19.おまけのチャーハン

数年前、仕事の合間にふと入ったラーメン屋。偶然、店長と厨房スタッフが高校時代の友人だった。「お、コウ久しぶり!元気?食べていってくれ!」と喜んでくれた。

高校時代はよく一緒に遊んでいたが、卒業後はうっすらSNSで繋がっていた程度。mixi時代は結構交流していたと思うが、社会人になるタイミングでFacebookのフレンドになったと思うが、お互いほとんど更新していなかったため近況は分からなかった。

ラーメン屋で偶然再開して私もすごく嬉しかった。
店長は外回りの仕事があったようで、私が注文した直後にお店を出る。「ゆっくりして行ってな!」と魔理沙っぽいセリフを残して…。
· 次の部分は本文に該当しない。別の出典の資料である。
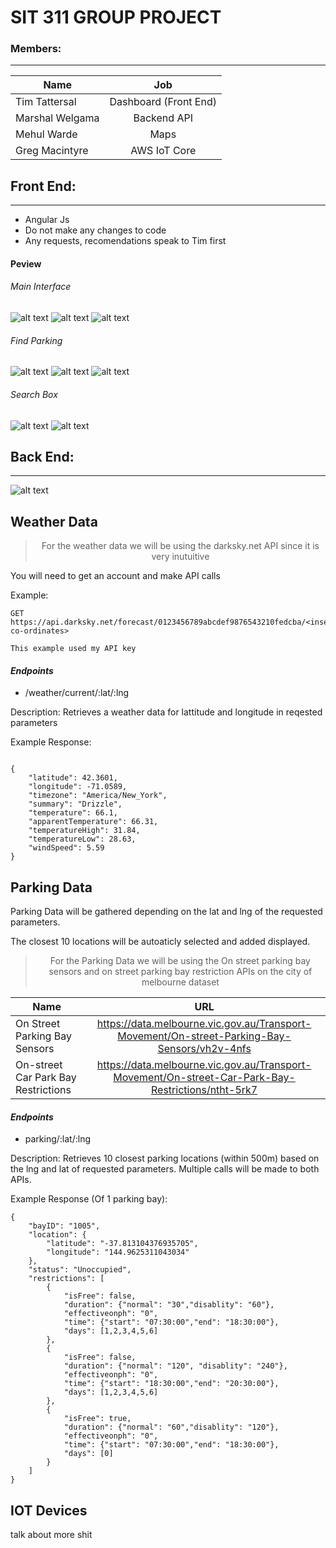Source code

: # SIT 311 GROUP PROJECT
### Members: 
---
| Name     | Job          | 
| ------------- |:-------------:|
| Tim Tattersal      | Dashboard (Front End) | 
| Marshal Welgama    | Backend API      | 
| Mehul Warde | Maps     | 
| Greg Macintyre | AWS IoT Core    | 

## Front End:
---
- Angular Js
- Do not make any changes to code
- Any requests, recomendations speak to Tim first 

#### Peview
###### Main Interface
![alt text](resources/gui-wireframes/Main%20Interface.png)
![alt text](resources/gui-wireframes/Main%20Interface%20(IoT%20Activity).png)
![alt text](resources/gui-wireframes/Main%20Interface%20(Settings).png)
###### Find Parking
![alt text](resources/gui-wireframes/Find%20a%20Park.png)
![alt text](resources/gui-wireframes/Find%20a%20Park%20(List%20View).png)
![alt text](resources/gui-wireframes/Find%20a%20Park%20(Individual%20Parks).png)
###### Search Box
![alt text](resources/gui-wireframes/Searchbox.png)
![alt text](resources/gui-wireframes/Searchbox%20(Advanced%20Search).png)


## Back End:
---
![alt text](flowchart.jpg)
## Weather Data

><center>For the weather data we will be using the darksky.net API since it is very inutuitive<center>


You will need to get an account and make API calls

Example: 

```
GET https://api.darksky.net/forecast/0123456789abcdef9876543210fedcba/<insert co-ordinates>

This example used my API key
```

#### *Endpoints*

- /weather/current/:lat/:lng

Description: Retrieves a weather data for lattitude and longitude in reqested parameters

Example Response:

```

{
    "latitude": 42.3601,
    "longitude": -71.0589,
    "timezone": "America/New_York",
    "summary": "Drizzle",
    "temperature": 66.1,
    "apparentTemperature": 66.31,
    "temperatureHigh": 31.84,
    "temperatureLow": 28.63,
    "windSpeed": 5.59
}

```





## Parking Data

Parking Data will be gathered depending on the lat and lng of the requested parameters. 

The closest 10 locations will be autoaticly selected and added displayed. 

><center>For the Parking Data we will be using the On street parking bay sensors and on street parking bay restriction APIs on the city of melbourne dataset<center>

| Name     | URL        | 
| ------------- |:-------------:|
| On Street Parking Bay Sensors   | https://data.melbourne.vic.gov.au/Transport-Movement/On-street-Parking-Bay-Sensors/vh2v-4nfs | 
| On-street Car Park Bay Restrictions      | https://data.melbourne.vic.gov.au/Transport-Movement/On-street-Car-Park-Bay-Restrictions/ntht-5rk7 | 
 

#### *Endpoints*

- parking/:lat/:lng

Description: Retrieves 10 closest parking locations (within 500m) based on the lng and lat of requested parameters. Multiple calls will be made to both APIs. 

Example Response (Of 1 parking bay):


```
{
    "bayID": "1005",
    "location": {
        "latitude": "-37.813104376935705",
        "longitude": "144.9625311043034"
    },
    "status": "Unoccupied",
    "restrictions": [
        {
            "isFree": false,
            "duration": {"normal": "30","disablity": "60"},
            "effectiveonph": "0",
            "time": {"start": "07:30:00","end": "18:30:00"},
            "days": [1,2,3,4,5,6]
        },
        {
            "isFree": false,
            "duration": {"normal": "120", "disablity": "240"},
            "effectiveonph": "0",
            "time": {"start": "18:30:00","end": "20:30:00"},
            "days": [1,2,3,4,5,6]
        },
        {
            "isFree": true,
            "duration": {"normal": "60","disablity": "120"},
            "effectiveonph": "0",
            "time": {"start": "07:30:00","end": "18:30:00"},
            "days": [0]
        }
    ]
}

```

## IOT Devices
talk about more shit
15時前という中途半端な時間だったため、他に客はおらず、厨房の友人と私と二人で懐かしい話に花を咲かせる。

話ながらも手際よく中華鍋を振って、注文していたラーメンセットが到着する。

「セットの白米、チャーハンにしておいたぜ」
気の利いたサービスをしてくれる。そしてラーメンもチャーハンも美味い。

友人だから、サービスしてくれたから、関係なく心の底から喜べる味だった。

そして会計の時に驚きのセリフが飛び出す。

「さっき、チャーハンに変更したの、店長には内緒でお願いな」

おい!店長も、私も友人である。サービスしてもらう立場の私が主張する意見ではないとは思うが、「こいつは友人のラーメンセットの白米をチャーハンにする権限もないのか!」とちょっと笑ってしまった。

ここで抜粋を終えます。